It means the page didn't load completely. Actually, come to think of it, I saw it probably three times in a row on http://maps/ . I hit reload, and it me to one of the subframes (which I found really bizarre). I tried to load maps/ again, and it showed empty frames.
I've also run into this bug a couple of times on today's branch build. And every time it happens, the statusbar says "Read [path-containing-my-profile's-NewCache-directory]"
back to me for more investigation...
Assignee: gagan → dougt
I have tried everything listed in this bug but still can not reproduce this problem. Does ANYONE have a debug build of either the branch or trunk that they can reproduce this on? If you do, can I try reproducing at your desk?

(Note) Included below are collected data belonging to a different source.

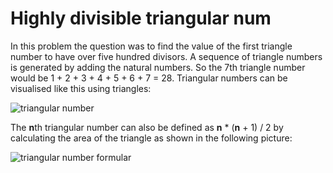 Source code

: # Highly divisible triangular num

In this problem the question was to find the value of the first triangle number to have over five hundred divisors. A sequence of triangle numbers is generated by adding the natural numbers. So the 7th triangle number would be 1 + 2 + 3 + 4 + 5 + 6 + 7 = 28. Triangular numbers can be visualised like this using triangles:

![triangular number](https://user-images.githubusercontent.com/38069530/39562687-55b97ec8-4ead-11e8-8402-6ee804801337.png)

The **n**th triangular number can also be defined as **n** * (**n** + 1) / 2 by calculating the area of the triangle as shown in the following picture:

![triangular number formular](https://user-images.githubusercontent.com/38069530/39562682-4c6c1844-4ead-11e8-96e5-fa7df1052998.png)




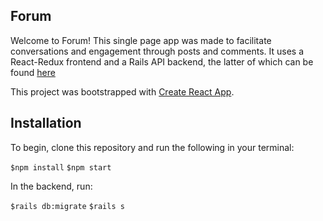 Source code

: ## Forum

Welcome to Forum! This single page app was made to facilitate conversations and engagement through posts and comments. It uses a React-Redux frontend and a Rails API backend, the latter of which can be found [here](https://github.com/dashalary/forum-api)

This project was bootstrapped with [Create React App](https://github.com/facebook/create-react-app).


## Installation

To begin, clone this repository and run the following in your terminal:

``$npm install``
``$npm start``


In the backend, run:

``$rails db:migrate``
``$rails s``






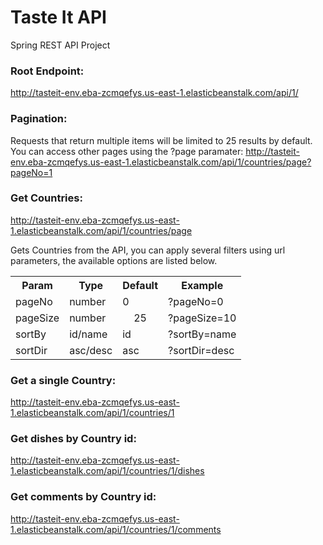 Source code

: # Taste It API
Spring REST API Project

### Root Endpoint:
http://tasteit-env.eba-zcmqefys.us-east-1.elasticbeanstalk.com/api/1/

### Pagination: 
Requests that return multiple items will be limited to 25 results by default. You can access other pages using the ?page paramater:
http://tasteit-env.eba-zcmqefys.us-east-1.elasticbeanstalk.com/api/1/countries/page?pageNo=1

### Get Countries:
http://tasteit-env.eba-zcmqefys.us-east-1.elasticbeanstalk.com/api/1/countries/page

Gets Countries from the API, you can apply several filters using url parameters, the available options are listed below.

<table>
  <tr>
    <th>Param</th>
    <th>Type</th>
    <th>Default</th>
    <th>Example</th>
  </tr>
  <tr>
    <td>pageNo</td>
    <td>number</td>
    <td>0</td>
    <td>?pageNo=0</td>
  </tr>
  <tr>
    <td>pageSize</td>
    <td>number</td>
    <td style="text-align:center">25</td>
    <td>?pageSize=10</td>
  </tr>
  <tr>
    <td>sortBy</td>
    <td>id/name</td>
    <td>id</td>
    <td>?sortBy=name</td>
  </tr>
  <tr>
    <td>sortDir</td>
    <td>asc/desc</td>
    <td>asc</td>
    <td>?sortDir=desc</td>
  </tr>
</table>

### Get a single Country:
http://tasteit-env.eba-zcmqefys.us-east-1.elasticbeanstalk.com/api/1/countries/1

### Get dishes by Country id:
http://tasteit-env.eba-zcmqefys.us-east-1.elasticbeanstalk.com/api/1/countries/1/dishes

### Get comments by Country id:
http://tasteit-env.eba-zcmqefys.us-east-1.elasticbeanstalk.com/api/1/countries/1/comments
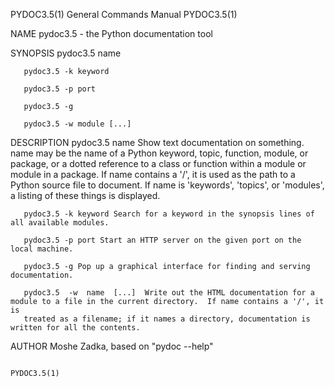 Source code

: PYDOC3.5(1)                                                   General Commands Manual                                                  PYDOC3.5(1)

NAME
       pydoc3.5 - the Python documentation tool

SYNOPSIS
       pydoc3.5 name

       pydoc3.5 -k keyword

       pydoc3.5 -p port

       pydoc3.5 -g

       pydoc3.5 -w module [...]

DESCRIPTION
       pydoc3.5  name  Show  text documentation on something.  name may be the name of a Python keyword, topic, function, module, or package, or a
       dotted reference to a class or function within a module or module in a package.  If name contains a '/', it is used as the path to a Python
       source file to document. If name is 'keywords', 'topics', or 'modules', a listing of these things is displayed.

       pydoc3.5 -k keyword Search for a keyword in the synopsis lines of all available modules.

       pydoc3.5 -p port Start an HTTP server on the given port on the local machine.

       pydoc3.5 -g Pop up a graphical interface for finding and serving documentation.

       pydoc3.5  -w  name  [...]  Write out the HTML documentation for a module to a file in the current directory.  If name contains a '/', it is
       treated as a filename; if it names a directory, documentation is written for all the contents.

AUTHOR
       Moshe Zadka, based on "pydoc --help"

                                                                                                                                       PYDOC3.5(1)
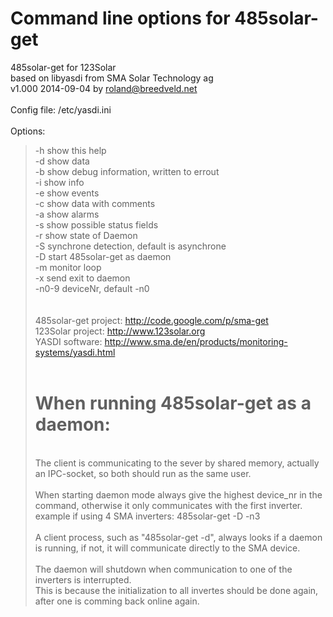 # Command line options for 485solar-get #
485solar-get for 123Solar<br>
based on libyasdi from SMA Solar Technology ag<br>
v1.000 2014-09-04 by roland@breedveld.net<br>
<br>
Config file: /etc/yasdi.ini<br>
<br>
Options:<br>
<blockquote>-h show this help<br>
-d show data<br>
-b show debug information, written to errout<br>
-i show info<br>
-e show events<br>
-c show data with comments<br>
-a show alarms<br>
-s show possible status fields<br>
-r show state of Daemon<br>
-S synchrone detection, default is asynchrone<br>
-D start 485solar-get as daemon<br>
-m monitor loop<br>
-x send exit to daemon<br>
-n0-9 deviceNr, default -n0<br>
<br>
<br>
485solar-get project:  <a href='http://code.google.com/p/sma-get'>http://code.google.com/p/sma-get</a><br>
123Solar     project:  <a href='http://www.123solar.org'>http://www.123solar.org</a><br>
YASDI        software: <a href='http://www.sma.de/en/products/monitoring-systems/yasdi.html'>http://www.sma.de/en/products/monitoring-systems/yasdi.html</a><br>
<br>
<h1>When running 485solar-get as a daemon:</h1>
<br>
The client is communicating to the sever by shared memory, actually an IPC-socket, so both should run as the same user.<br>
<br>
When starting daemon mode always give the highest device_nr in the command, otherwise it only communicates with the first inverter.<br>
example if using 4 SMA inverters: 485solar-get -D -n3<br>
<br>
A client process, such as "485solar-get -d", always looks if a daemon is running, if not, it will communicate directly to the SMA device.<br>
<br>
The daemon will shutdown when communication to one of the inverters is interrupted.<br>
This is because the initialization to all invertes should be done again, after one is comming back online again.<br> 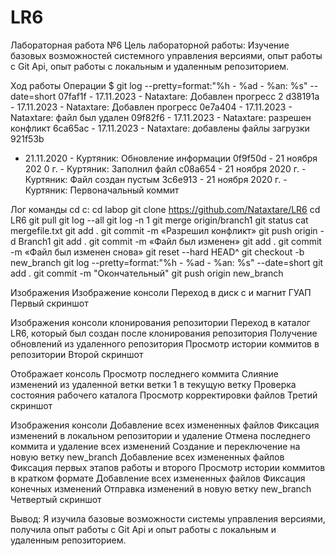 # LR6
Лабораторная работа №6
Цель лабораторной работы:
Изучение базовых возможностей системного управления версиями, опыт работы с Git Api, опыт работы с локальным и удаленным репозиторием.

Ход работы
Операции
$ git log --pretty=format:"%h - %ad - %an: %s" --date=short
07faf1f - 17.11.2023 - Nataxtare: Добавлен прогресс 2
d38191a - 17.11.2023 - Nataxtare: Добавлен прогресс
0e7a404 - 17.11.2023 - Nataxtare: файл был удален
09f82f6 - 17.11.2023 - Nataxtare: разрешен конфликт
6ca65ac - 17.11.2023 - Nataxtare: добавлены файлы загрузки 921f53b
- 21.11.2020 - Куртяник: Обновление информации
0f9f50d - 21 ноября 202 0 г. - Куртяник: Заполнил файл
c08a654 - 21 ноября 2020 г. - Куртяник: Файл создан пустым
3c6e913 - 21 ноября 2020 г. - Куртяник: Первоначальный коммит

Лог команды
cd с:
cd labop
git clone https://github.com/Nataxtare/LR6
cd LR6
git pull
git log --all
git log -n 1
git merge origin/branch1
git status
cat mergefile.txt
git add .
git commit -m «Разрешил конфликт»
git push origin -d Branch1
git add .
git commit -m «Файл был изменен»
git add .
git commit -m «Файл был изменен снова»
git reset --hard HEAD^
git checkout -b new_branch
git log --pretty=format:"%h - %ad - %an: %s" --date=short
git add .
git commit -m "Окончательный"
git push origin new_branch

Изображения
Изображение консоли
Переход в диск с и магнит ГУАП
Первый скриншот

Изображения консоли
клонирования репозитории
Переход в каталог LR6, который был создан после клонирования репозитория
Получение обновлений из удаленного репозитория
Просмотр истории коммитов в репозитории
Второй скриншот

Отображает консоль
Просмотр последнего коммита
Слияние изменений из удаленной ветки ветки 1 в текущую ветку
Проверка состояния рабочего каталога
Просмотр корректировки файлов
Третий скриншот

Изображения консоли
Добавление всех измененных файлов
Фиксация изменений в локальном репозитории и удаление
Отмена последнего коммита и удаление всех изменений
Создание и переключение на новую ветку new_branch
Добавление всех измененных файлов
Фиксация первых этапов работы и второго
Просмотр истории коммитов в кратком формате
Добавление всех измененных файлов
Фиксация конечных изменений
Отправка изменений в новую ветку new_branch
Четвертый скриншот

Вывод:
Я изучила базовые возможности системы управления версиями, получила опыт работы с Git Api и опыт работы с локальным и удаленным репозиторием.
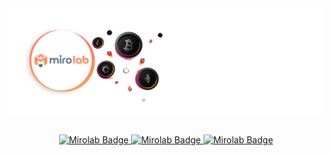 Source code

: <div align="center">
  <img src="https://github.com/mirolabgroup/.github/blob/d97ce91c41d0dd4296cb853e3ad9da6254d50199/profile/logo2.png" alt="banner"/>
</br>
</br>
</div>
<div>
  <p align="center">
    <a href="#">
      <img src="https://img.shields.io/badge/WEB3-FB6022?logo=simkl&logoColor=fff&style=for-the-badge" alt="Mirolab Badge"" />
    </a>
    <a href="#">
      <img src="https://img.shields.io/badge/ARBITRAGE-FB6022?logo=simkl&logoColor=fff&style=for-the-badge" alt="Mirolab Badge"" />
    </a>
    <a href="#">
      <img src="https://img.shields.io/badge/TRADING-FB6022?logo=simkl&logoColor=fff&style=for-the-badge" alt="Mirolab Badge"" />
    </a>
  </p>
</div>
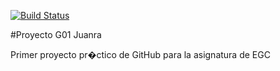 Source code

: [![Build Status](https://travis-ci.org/EGCG2/ProyectoG01-JuanRa.svg?branch=master)](https://travis-ci.org/EGCG2/ProyectoG01-JuanRa)

#Proyecto G01 Juanra

Primer proyecto pr�ctico de GitHub para la asignatura de EGC
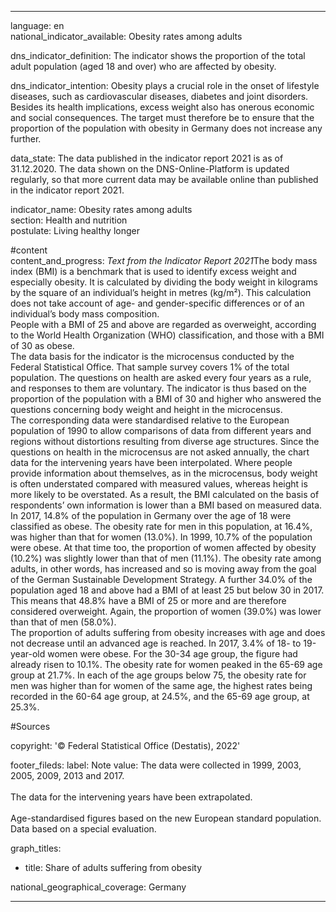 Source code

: ---

language: en    
national_indicator_available: Obesity rates among adults    

dns_indicator_definition: The indicator shows the proportion of the total adult population (aged 18 and over) who are affected by obesity.    

dns_indicator_intention: Obesity plays a crucial role in the onset of lifestyle diseases, such as cardiovascular diseases, diabetes and joint disorders. Besides its health implications, excess weight also has onerous economic and social consequences. The target must therefore be to ensure that the proportion of the population with obesity in Germany does not increase any further.    

data_state: The data published in the indicator report 2021 is as of 31.12.2020. The data shown on the DNS-Online-Platform is updated regularly, so that more current data may be available online than published in the indicator report 2021.    

indicator_name: Obesity rates among adults    
section: Health and nutrition    
postulate: Living healthy longer    

#content     
content_and_progress: <i>Text from the Indicator Report 2021</i>The body mass index (BMI) is a benchmark that is used to identify excess weight and especially obesity. It is calculated by dividing the body weight in kilograms by the square of an individual’s height in metres (kg/m²). This calculation does not take account of age- and gender-specific differences or of an individual’s body mass composition.<br>People with a BMI of 25 and above are regarded as overweight, according to the World Health Organization (WHO) classification, and those with a BMI of 30 as obese.<br>The data basis for the indicator is the microcensus conducted by the Federal Statistical Office. That sample survey covers 1% of the total population. The questions on health are asked every four years as a rule, and responses to them are voluntary. The indicator is thus based on the proportion of the population with a BMI of 30 and higher who answered the questions concerning body weight and height in the microcensus.<br>The corresponding data were standardised relative to the European population of 1990 to allow comparisons of data from different years and regions without distortions resulting from diverse age structures. Since the questions on health in the microcensus are not asked annually, the chart data for the intervening years have been interpolated. Where people provide information about themselves, as in the microcensus, body weight is often understated compared with measured values, whereas height is more likely to be overstated. As a result, the BMI calculated on the basis of respondents’ own information is lower than a BMI based on measured data.<br>In 2017, 14.8% of the population in Germany over the age of 18 were classified as obese. The obesity rate for men in this population, at 16.4%, was higher than that for women (13.0%). In 1999, 10.7% of the population were obese. At that time too, the proportion of women affected by obesity (10.2%) was slightly lower than that of men (11.1%). The obesity rate among adults, in other words, has increased and so is moving away from the goal of the German Sustainable Development Strategy. A further 34.0% of the population aged 18 and above had a BMI of at least 25 but below 30 in 2017. This means that 48.8% have a BMI of 25 or more and are therefore considered overweight. Again, the proportion of women (39.0%) was lower than that of men (58.0%).<br>The proportion of adults suffering from obesity increases with age and does not decrease until an advanced age is reached. In 2017, 3.4% of 18- to 19-year-old women were obese. For the 30-34 age group, the figure had already risen to 10.1%. The obesity rate for women peaked in the 65-69 age group at 21.7%. In each of the age groups below 75, the obesity rate for men was higher than for women of the same age, the highest rates being recorded in the 60-64 age group, at 24.5%, and the 65-69 age group, at 25.3%.    

#Sources    
    
copyright: '&copy; Federal Statistical Office (Destatis), 2022'    

footer_fileds:
    label: Note
    value: The data were collected in 1999, 2003, 2005, 2009, 2013 and 2017. <br><br>The data for the intervening years have been extrapolated.<br><br>Age-standardised figures based on the new European standard population. Data based on a special evaluation.    

graph_titles: 
  - title: Share of adults suffering from obesity
        

national_geographical_coverage: Germany    

---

Is it possible another recent fix has also fixed this bug?
Whiteboard: [critical for 0.9.2.1][PDT+] Fixed on trunk, but not sure why. Need investigation. → [critical for 0.9.2.1][PDT+] can't dup on branch?
No because blake can still reproduce pages not loading on a build from two days ago. There is a real bug here, but we don't know what the conditions are which trigger the problem.
the subversion.tigris.org page no longer shows this problem in 0.9.2, even though it used to. The xbl demo in the 07/10/01 13:14 attachment is repeatable in 0.9.2, but not in a current trunk build. However, it has a charset tag.... dougt - what if you back out vidur's fix, and then look at that page (and I have a list of others from the beta feedback which are no longer reproducable, but were with 0.9.2)? That way we could see if that patch actually fixed it, or just hid the problem in most cases. If the later, that would allow us to at least reproduce the problem and maybe fix it. Yes, I'm clutching at straws. I spend most of monday morning trying to reproduce this, and failing. Can people who see this bug please give a URL, even if its not repeatable?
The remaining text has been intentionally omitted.